Recently I was contemplating the whole disease/recovery angle of alcohol dependency, as well as how one establishes sobriety on a permanent basis, and I found myself pondering why I had never especially liked such words as ‘disease’ and ‘addict’. I don’t regard myself as having a ‘disease’ (although I do consider myself to be someone with a proclivity towards heavy and binge drinking) and I don’t consider that I am ‘in recovery’. Rather, I am well and happy, and a person who chooses to not drink alcohol.
These may just be semantics but to me they make/made all the difference, particularly when I was first weighing up my new life as a non-drinker. I wanted to feel as though I had made a DECISION to stop drinking, that this had been a choice and not that I was flawed and ill and potentially at risk of relapsing at any point.
I was not physically addicted to alcohol and this may be where the difference lies, but I still had to extract myself from over two decades of habitual binge drinking, and simultaneously learn to accept that I would live the rest of my life in sobriety.
This was a gradual switch-flicking process that began with me feeling like a moody teenager who’d had her phone confiscated by a teacher, to being semi-ok with not drinking, to being a fully-fledged Soberista who absolutely LOVES not drinking alcohol.
When people ask me if ‘it’s hard’ to not drink, I honestly wonder what goes on in their heads – hard? To not wake up feeling like crap every day? Hard? Not doing stupid things I regret all the time? Hard? Leading an unfulfilled life with the risk of illness and disease looming ever closer? No – it’s simple.
Yes it was hard in the early days to adjust to not turning to booze every time I felt the whiff of emotion, but now that I have all that nailed, it’s lovely. My life is so good as a non-drinker; I wouldn’t touch the stuff for a million pounds – even if I could ‘moderate’ my intake, something that holds no appeal whatsoever.

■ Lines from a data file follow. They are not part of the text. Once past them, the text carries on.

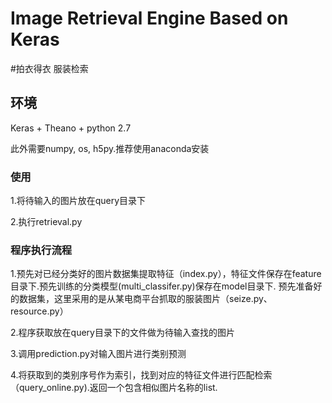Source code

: # Image Retrieval Engine Based on Keras
#拍衣得衣 服装检索

## 环境

Keras + Theano + python 2.7

此外需要numpy, os, h5py.推荐使用anaconda安装

### 使用

1.将待输入的图片放在query目录下

2.执行retrieval.py

### 程序执行流程

1.预先对已经分类好的图片数据集提取特征（index.py），特征文件保存在feature目录下.预先训练的分类模型(multi_classifer.py)保存在model目录下.
  预先准备好的数据集，这里采用的是从某电商平台抓取的服装图片（seize.py、resource.py）
  
2.程序获取放在query目录下的文件做为待输入查找的图片

3.调用prediction.py对输入图片进行类别预测

4.将获取到的类别序号作为索引，找到对应的特征文件进行匹配检索（query_online.py).返回一个包含相似图片名称的list.

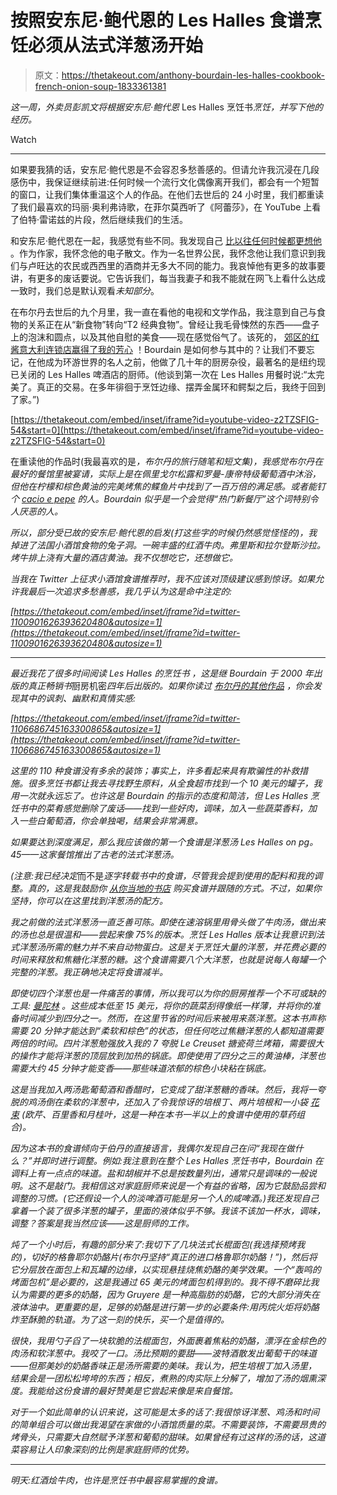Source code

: # 按照安东尼·鲍代恩的 Les Halles 食谱烹饪必须从法式洋葱汤开始

> 原文：<https://thetakeout.com/anthony-bourdain-les-halles-cookbook-french-onion-soup-1833361381>

*这一周，*外卖员*彭凯文将根据安东尼·鲍代恩* Les Halles 烹饪书*烹饪，并写下他的经历。*

Watch

* * *

如果要我猜的话，安东尼·鲍代恩是不会容忍多愁善感的。但请允许我沉浸在几段感伤中，我保证继续前进:任何时候一个流行文化偶像离开我们，都会有一个短暂的窗口，让我们集体重温这个人的作品。在他们去世后的 24 小时里，我们都重读了我们最喜欢的玛丽·奥利弗诗歌，在菲尔莫西听了《阿蕾莎》，在 YouTube 上看了伯特·雷诺兹的片段，然后继续我们的生活。

和安东尼·鲍代恩在一起，我感觉有些不同。我发现自己 [比以往任何时候都更想他](https://thetakeout.com/what-anthony-bourdain-gave-us-and-what-he-left-us-1826671616) 。作为作家，我怀念他的电子散文。作为一名世界公民，我怀念他让我们意识到我们与卢旺达的农民或西西里的酒商并无多大不同的能力。我哀悼他有更多的故事要讲，有更多的废话要说。它告诉我们，每当我妻子和我不能就在网飞上看什么达成一致时，我们总是默认观看*未知部分*。

在布尔丹去世后的九个月里，我一直在看他的电视和文学作品，我注意到自己与食物的关系正在从“新食物”转向“T2 经典食物”。曾经让我毛骨悚然的东西——盘子上的泡沫和圆点，以及其他自慰的美食——现在感觉俗气了。该死的， [郊区的红酱意大利连锁店赢得了我的芳心](https://thetakeout.com/a-food-snob-moves-to-the-suburbs-1829316972) ！Bourdain 是如何参与其中的？让我们不要忘记，在他成为环游世界的名人之前，他做了几十年的厨房杂役，最著名的是纽约现已关闭的 Les Halles 啤酒店的厨师。(他谈到第一次在 Les Halles 用餐时说:“太完美了。真正的交易。在多年徘徊于烹饪边缘、摆弄金属环和鳄梨之后，我终于回到了家。”)

 [https://thetakeout.com/embed/inset/iframe?id=youtube-video-z2TZSFIG-54&start=0](https://thetakeout.com/embed/inset/iframe?id=youtube-video-z2TZSFIG-54&start=0) 

在重读他的作品时(我最喜欢的是[](https://www.amazon.com/Nasty-Bits-Collected-Varietal-Usable/dp/1596913606?asc_campaign=InlineText&asc_refurl=https://thetakeout.com/anthony-bourdain-les-halles-cookbook-french-onion-soup-1833361381&asc_source=&tag=kinjatakeoutlink-20)*，布尔丹的旅行随笔和短文集)，我感觉布尔丹在最好的餐馆里被宴请，实际上是在佩里戈尔松露和罗曼-康帝特级葡萄酒中沐浴，但他在柠檬和棕色黄油的完美烤焦的鲽鱼片中找到了一百万倍的满足感。或者能钉个 [cacio e pepe](https://thetakeout.com/recipe-how-to-master-cacio-e-pepe-1828138645) 的人。Bourdain 似乎是一个会觉得“热门新餐厅”这个词特别令人厌恶的人。*

*所以，部分受已故的安东尼·鲍代恩的启发(打这些字的时候仍然感觉怪怪的)，我掉进了法国小酒馆食物的兔子洞。一碗丰盛的红酒牛肉。弗里斯和拉尔登斯沙拉。烤牛排上浇有大量的酒店黄油。我不仅想吃它，还想做它。*

*当我在 Twitter 上征求小酒馆食谱推荐时，我不应该对顶级建议感到惊讶。如果允许我最后一次追求多愁善感，我几乎认为这是命中注定的:*

 *[https://thetakeout.com/embed/inset/iframe?id=twitter-1100901626393620480&autosize=1](https://thetakeout.com/embed/inset/iframe?id=twitter-1100901626393620480&autosize=1)* 

* * *

*最近我花了很多时间阅读 Les Halles 的烹饪书 ，这是继 Bourdain 于 2000 年出版的真正畅销书*厨房机密*四年后出版的。如果你读过 [布尔丹的其他作品](https://thetakeout.com/anthony-bourdain-cooks-for-his-harshest-critic-his-dau-1798253387) ，你会发现其中的讽刺、幽默和真情实感:*

 *[https://thetakeout.com/embed/inset/iframe?id=twitter-1106686745163300865&autosize=1](https://thetakeout.com/embed/inset/iframe?id=twitter-1106686745163300865&autosize=1)* 

*这里的 110 种食谱没有多余的装饰；事实上，许多看起来具有欺骗性的补救措施。很多烹饪书都让我去寻找野生原料，从全食超市找到一个 10 美元的罐子，我用一次就永远忘了。也许这是 Bourdain 的指示的态度和简洁，但 Les Halles 烹饪书中的菜肴感觉删除了废话——找到一些好肉，调味，加入一些蔬菜香料，加入一些白葡萄酒，你会单独喝，结果会非常满意。*

*如果要达到深度满足，那么我应该做的第一个食谱是洋葱汤 Les Halles on pg。45——这家餐馆推出了古老的法式洋葱汤。*

*(注意:我已经决定*而不是*逐字转载书中的食谱，尽管我会提到使用的配料和我的调整。真的，这是我鼓励你 [从你当地的书店](https://www.bloomsbury.com/us/anthony-bourdains-les-halles-cookbook-9781582341804/) 购买食谱并跟随的方式。不过，如果你坚持，你可以在这里找到洋葱汤的配方。*

*我之前做的法式洋葱汤一直乏善可陈。即使在速溶锅里用骨头做了牛肉汤，做出来的汤也总是很温和——尝起来像 75%的版本。烹饪 Les Halles 版本让我意识到法式洋葱汤所需的魅力并不来自动物蛋白。这是关于烹饪大量的洋葱，并花费必要的时间来释放和焦糖化洋葱的糖。这个食谱需要八个大洋葱，也就是说每人每罐一个完整的洋葱。我正确地决定将食谱减半。*

*即使切四个洋葱也是一件痛苦的事情，所以我可以为你的厨房推荐一个不可或缺的工具: [曼陀林](https://en.wikipedia.org/wiki/Mandoline) 。这些成本低至 15 美元，将你的蔬菜刮得像纸一样薄，并将你的准备时间减少到四分之一。然而，在这里节省的时间后来被用来蒸洋葱。这本书声称需要 20 分钟才能达到“柔软和棕色”的状态，但任何吃过焦糖洋葱的人都知道需要两倍的时间。四片洋葱勉强放入我的 7 夸脱 Le Creuset 搪瓷荷兰烤箱，需要很大的操作才能将洋葱的顶层放到加热的锅底。即使使用了四分之三的黄油棒，洋葱也需要大约 45 分钟才能变香——那些味道浓郁的棕色小块粘在锅底。* 

*这是当我加入两汤匙葡萄酒和香醋时，它变成了甜洋葱糖的香味。然后，我将一夸脱的鸡汤倒在柔软的洋葱中，还加入了令我惊讶的培根丁、两片培根和一小袋 [花束](https://www.thespruceeats.com/bouquet-garni-recipe-1805692) (欧芹、百里香和月桂叶，这是一种在本书一半以上的食谱中使用的草药组合)。*

*因为这本书的食谱倾向于伯丹的直接语言，我偶尔发现自己在问“我现在做什么？”并即时进行调整。例如:我注意到在整个 *Les Halles 烹饪书*中，Bourdain 在调料上有一点点的味道。盐和胡椒并不总是按数量列出，通常只是调味的一般说明。这不是敲门。我相信这对家庭厨师来说是一个有益的省略，因为它鼓励品尝和调整的习惯。(它还假设一个人的淡啤酒可能是另一个人的咸啤酒。)我还发现自己拿着一个装了很多洋葱的罐子，里面的液体似乎不够。我该不该加一杯水，调味，调整？答案是我当然应该——这是厨师的工作。* 

*炖了一个小时后，有趣的部分来了:我切下了几块法式长棍面包(我选择预烤我的)，切好的格鲁耶尔奶酪片(布尔丹坚持“真正的进口格鲁耶尔奶酪！”)，然后将它分层放在面包上和瓦罐的边缘，以实现悬挂烧焦奶酪的美学效果。一个“轰鸣的烤面包机”是必要的，这是我通过 65 美元的烤面包机得到的。我不得不磨碎比我认为需要的更多的奶酪，因为 Gruyere 是一种高脂肪的奶酪，它的大部分消失在液体油中。更重要的是，足够的奶酪是进行第一步的必要条件:用丙烷火炬将奶酪炸至酥脆的轨道。为了这一刻的快乐，买一个是值得的。*

*很快，我用勺子舀了一块软脆的法棍面包，外面裹着焦粘的奶酪，漂浮在金棕色的肉汤和软洋葱中。我咬了一口。汤比预期的要甜——波特酒散发出葡萄干的味道——但那美妙的奶酪香味正是汤所需要的美味。我认为，把生培根丁加入汤里，结果会是一团松松垮垮的东西；相反，煮熟的肉实际上分解了，增加了汤的烟熏深度。我能给这份食谱的最好赞美是它尝起来像是来自餐馆。* 

*对于一个如此简单的认识来说，这可能是太多的话了:我很惊讶洋葱、鸡汤和时间的简单组合可以做出我渴望在家做的小酒馆质量的菜。不需要装饰，不需要昂贵的烤骨头，只需要大自然赋予洋葱和葡萄的甜味。如果曾经有过这样的汤的话，这道菜容易让人印象深刻的比例是家庭厨师的优势。*

* * *

*明天:红酒烩牛肉，也许是烹饪书中最容易掌握的食谱。*
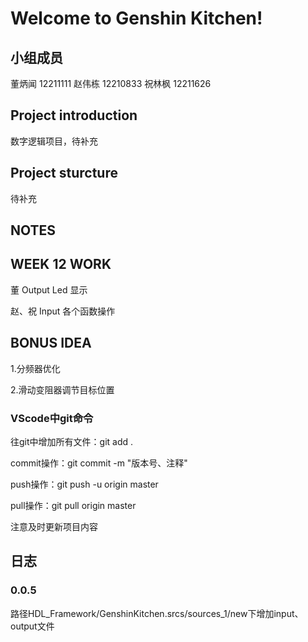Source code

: # Welcome to Genshin Kitchen!

## 小组成员

董炳闻 12211111
赵伟栋 12210833
祝林枫 12211626

## Project introduction

数字逻辑项目，待补充

## Project sturcture

待补充

## NOTES

## WEEK 12 WORK

董 Output Led 显示

赵、祝 Input 各个函数操作

## BONUS IDEA

1.分频器优化

2.滑动变阻器调节目标位置

### VScode中git命令

往git中增加所有文件：git add .

commit操作：git commit -m "版本号、注释"

push操作：git push -u origin master

pull操作：git pull origin master

注意及时更新项目内容

## 日志

### 0.0.5

路径HDL_Framework/GenshinKitchen.srcs/sources_1/new下增加input、output文件
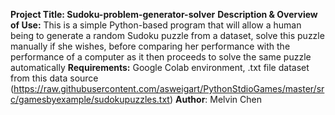**Project Title: Sudoku-problem-generator-solver**
**Description & Overview of Use:** This is a simple Python-based program that will allow a human being to generate a random Sudoku puzzle from a dataset, solve this puzzle manually if she wishes, before comparing her performance with the performance of a computer as it then proceeds to solve the same puzzle automatically
**Requirements:** Google Colab environment, .txt file dataset from this data source (https://raw.githubusercontent.com/asweigart/PythonStdioGames/master/src/gamesbyexample/sudokupuzzles.txt)
**Author**: Melvin Chen

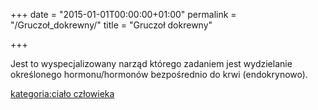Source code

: +++
date = "2015-01-01T00:00:00+01:00"
permalink = "/Gruczoł_dokrewny/"
title = "Gruczoł dokrewny"

+++

Jest to wyspecjalizowany narząd którego zadaniem jest wydzielanie określonego hormonu/hormonów bezpośrednio do krwi (endokrynowo).

[kategoria:ciało człowieka](/atopedia/kategoria:ciało_człowieka "wikilink")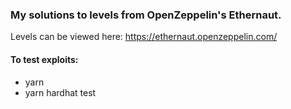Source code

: ### My solutions to levels from OpenZeppelin's Ethernaut.
Levels can be viewed here:
https://ethernaut.openzeppelin.com/


#### To test exploits:
- yarn
- yarn hardhat test
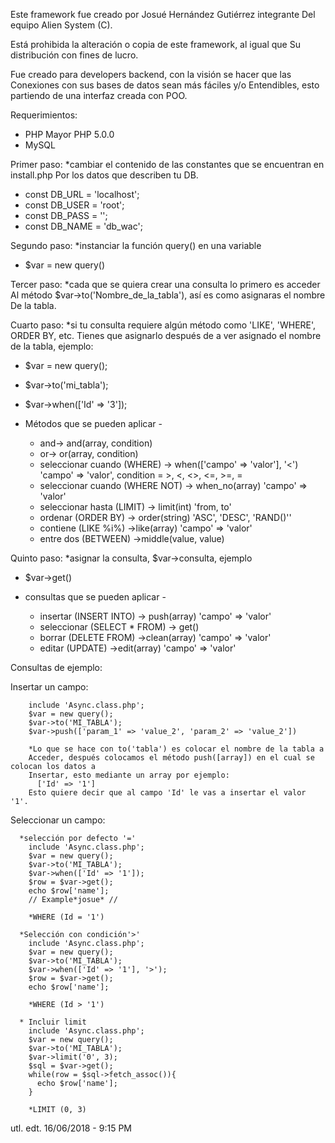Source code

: Este framework fue creado por Josué Hernández Gutiérrez integrante
Del equipo Alien System (C).

Está prohibida la alteración o copia de este framework, al igual que
Su distribución con fines de lucro.

Fue creado para developers backend, con la visión se hacer que las
Conexiones con sus bases de datos sean más fáciles y/o 
Entendibles, esto partiendo de una interfaz creada con POO.

Requerimientos:
  - PHP Mayor PHP 5.0.0
  - MySQL

Primer paso:
 *cambiar el contenido de las constantes que se encuentran en install.php
  Por los datos que describen tu DB.
  
  -	const DB_URL  = 'localhost';
  -	const DB_USER = 'root';
  -	const DB_PASS = ''; 
  -	const DB_NAME = 'db_wac';

Segundo paso:
 *instanciar la función query() en una variable
   
   - $var = new query()

Tercer paso:
 *cada que se quiera crear una consulta lo primero es acceder
  Al método $var->to('Nombre_de_la_tabla'), así es como asignaras el nombre 
  De la tabla.

Cuarto paso:
 *si tu consulta requiere algún método como 'LIKE', 'WHERE', ORDER BY, etc.
  Tienes que asignarlo después de a ver asignado el nombre de la tabla, ejemplo:

  - $var = new query();
  - $var->to('mi_tabla');
  - $var->when(['Id' => '3']);

  - Métodos que se pueden aplicar -
  	* and-> and(array, condition)
	* or-> or(array, condition)
	* seleccionar cuando (WHERE) -> when(['campo' => 'valor'], '<') 'campo' => 'valor', condition = >, <, <>, <=, >=, = 
	* seleccionar cuando (WHERE NOT) -> when_no(array) 'campo' => 'valor'
	* seleccionar hasta (LIMIT) -> limit(int) 'from, to'
	* ordenar (ORDER BY) -> order(string) 'ASC', 'DESC', 'RAND()''
	* contiene (LIKE %i%) ->like(array) 'campo' => 'valor'
	* entre dos (BETWEEN) ->middle(value, value)

Quinto paso:
 *asignar la consulta, $var->consulta, ejemplo
  
  - $var->get()

  - consultas que se pueden aplicar -
  	* insertar (INSERT INTO) -> push(array) 'campo' => 'valor'
	* seleccionar (SELECT * FROM) -> get()
	* borrar (DELETE FROM) ->clean(array) 'campo' => 'valor'
	* editar (UPDATE) ->edit(array) 'campo' => 'valor'

Consultas de ejemplo:
  
  Insertar un campo:

        include 'Async.class.php'; 
        $var = new query();
        $var->to('MI_TABLA');
        $var->push(['param_1' => 'value_2', 'param_2' => 'value_2'])

        *Lo que se hace con to('tabla') es colocar el nombre de la tabla a 
        Acceder, después colocamos el método push([array]) en el cual se colocan los datos a 
        Insertar, esto mediante un array por ejemplo:
          ['Id' => '1']
        Esto quiere decir que al campo 'Id' le vas a insertar el valor '1'.

  Seleccionar un campo:

      *selección por defecto '='
        include 'Async.class.php';
        $var = new query();
        $var->to('MI_TABLA');
        $var->when(['Id' => '1']);
        $row = $var->get();
        echo $row['name'];
        // Example*josue* //

        *WHERE (Id = '1')

      *Selección con condición'>'
        include 'Async.class.php';
        $var = new query();
        $var->to('MI_TABLA');
        $var->when(['Id' => '1'], '>');
        $row = $var->get();
        echo $row['name'];        

        *WHERE (Id > '1')

      * Incluir limit
        include 'Async.class.php';
        $var = new query();
        $var->to('MI_TABLA');
        $var->limit('0', 3);
        $sql = $var->get();
        while(row = $sql->fetch_assoc()){
          echo $row['name'];
        }

        *LIMIT (0, 3)

utl. edt. 16/06/2018 - 9:15 PM
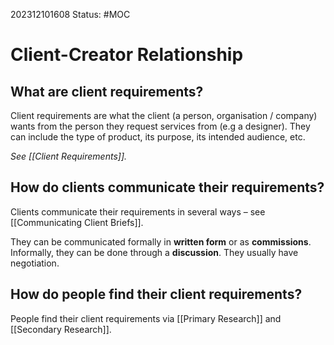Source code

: 202312101608
Status: #MOC
# Client-Creator Relationship



## What are client requirements?

Client requirements are what the client (a person, organisation / company) wants from the person they request services from (e.g a designer). They can include the type of product, its purpose, its intended audience, etc.

*See [[Client Requirements]].*

## How do clients communicate their requirements?

Clients communicate their requirements in several ways – see [[Communicating Client Briefs]].

They can be communicated formally in **written form** or as **commissions**. Informally, they can be done through a **discussion**. They usually have negotiation.
## How do people find their client requirements?

People find their client requirements via [[Primary Research]] and [[Secondary Research]].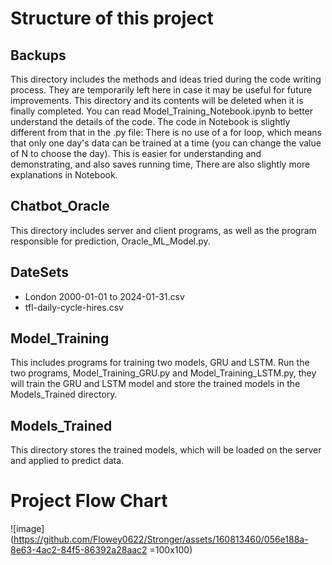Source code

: # Structure of this project
## Backups
This directory includes the methods and ideas tried during the code writing process. They are temporarily left here in case it may be useful for future improvements. This directory and its contents will be deleted when it is finally completed.
You can read Model_Training_Notebook.ipynb to better understand the details of the code. The code in Notebook is slightly different from that in the .py file: There is no use of a for loop, which means that only one day's data can be trained at a time (you can change the value of N to choose the day). This is easier for understanding and demonstrating, and also saves running time, There are also slightly more explanations in Notebook.

## Chatbot_Oracle
This directory includes server and client programs, as well as the program responsible for prediction, Oracle_ML_Model.py.

## DateSets
- London 2000-01-01 to 2024-01-31.csv
- tfl-daily-cycle-hires.csv

## Model_Training
This includes programs for training two models, GRU and LSTM. Run the two programs, Model_Training_GRU.py and Model_Training_LSTM.py, they will train the GRU and LSTM model and store the trained models in the Models_Trained directory.

## Models_Trained
This directory stores the trained models, which will be loaded on the server and applied to predict data.

# Project Flow Chart
![image](https://github.com/Flowey0622/Stronger/assets/160813460/056e188a-8e63-4ac2-84f5-86392a28aac2 =100x100)

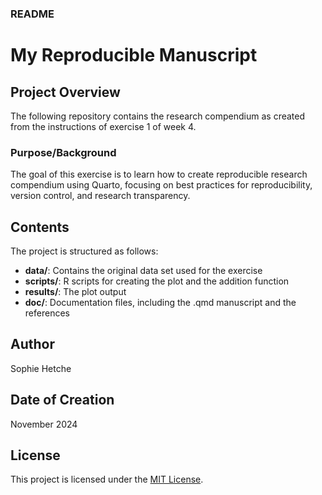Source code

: 
### README

# My Reproducible Manuscript

<!-- badges: start -->

<!-- badges: end -->

## Project Overview

The following repository contains the research compendium as created from the 
instructions of exercise 1 of week 4.

### Purpose/Background

The goal of this exercise is to learn how to create reproducible
research compendium using Quarto, focusing on best practices for
reproducibility, version control, and research transparency.


## Contents

The project is structured as follows:

-   **data/**: Contains the original data set used for the exercise
-   **scripts/**: R scripts for creating the plot and the addition function
-   **results/**: The plot output
-   **doc/**: Documentation files, including the .qmd manuscript and the references


## Author

Sophie Hetche

## Date of Creation

November 2024

## License

This project is licensed under the [MIT License]([LICENSE](https://github.com/Soso-h/markup_deliverables/blob/dev/00_exercises/04_reproducibility/Ex_1_Practice/my_reproducible_manuscript/LICENSE.md)).


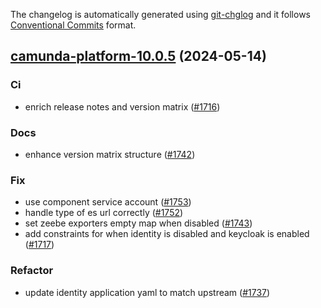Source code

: The changelog is automatically generated using [git-chglog](https://github.com/git-chglog/git-chglog)
and it follows [Conventional Commits](https://www.conventionalcommits.org/en/v1.0.0/) format.


<a name="camunda-platform-10.0.5"></a>
## [camunda-platform-10.0.5](https://github.com/camunda/camunda-platform-helm/compare/camunda-platform-10.0.4...camunda-platform-10.0.5) (2024-05-14)

### Ci

* enrich release notes and version matrix ([#1716](https://github.com/camunda/camunda-platform-helm/issues/1716))

### Docs

* enhance version matrix structure ([#1742](https://github.com/camunda/camunda-platform-helm/issues/1742))

### Fix

* use component service account ([#1753](https://github.com/camunda/camunda-platform-helm/issues/1753))
* handle type of es url correctly ([#1752](https://github.com/camunda/camunda-platform-helm/issues/1752))
* set zeebe exporters empty map when disabled ([#1743](https://github.com/camunda/camunda-platform-helm/issues/1743))
* add constraints for when identity is disabled and keycloak is enabled ([#1717](https://github.com/camunda/camunda-platform-helm/issues/1717))

### Refactor

* update identity application yaml to match upstream ([#1737](https://github.com/camunda/camunda-platform-helm/issues/1737))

At the start of your sober journey you are often feeling small, broken and useless, and adding to this by sticking negative labels all over yourself is probably not helpful to most people. When you flip it all on its head and tell yourself that you are making a CHOICE to not drink, that you are now a SOBERISTA, and that you are PROUD of your decision to not drink, it all becomes a lot more appealing. And when something is appealing, it becomes easier to commit to it long-term. Self-esteem is built on the foundations of self-belief, believing in a better future and believing this is something that YOU deserve. Start the journey off on the right foot by focusing on what you are turning into (a Soberista) and not where you are departing from (miserable booze-soaked life).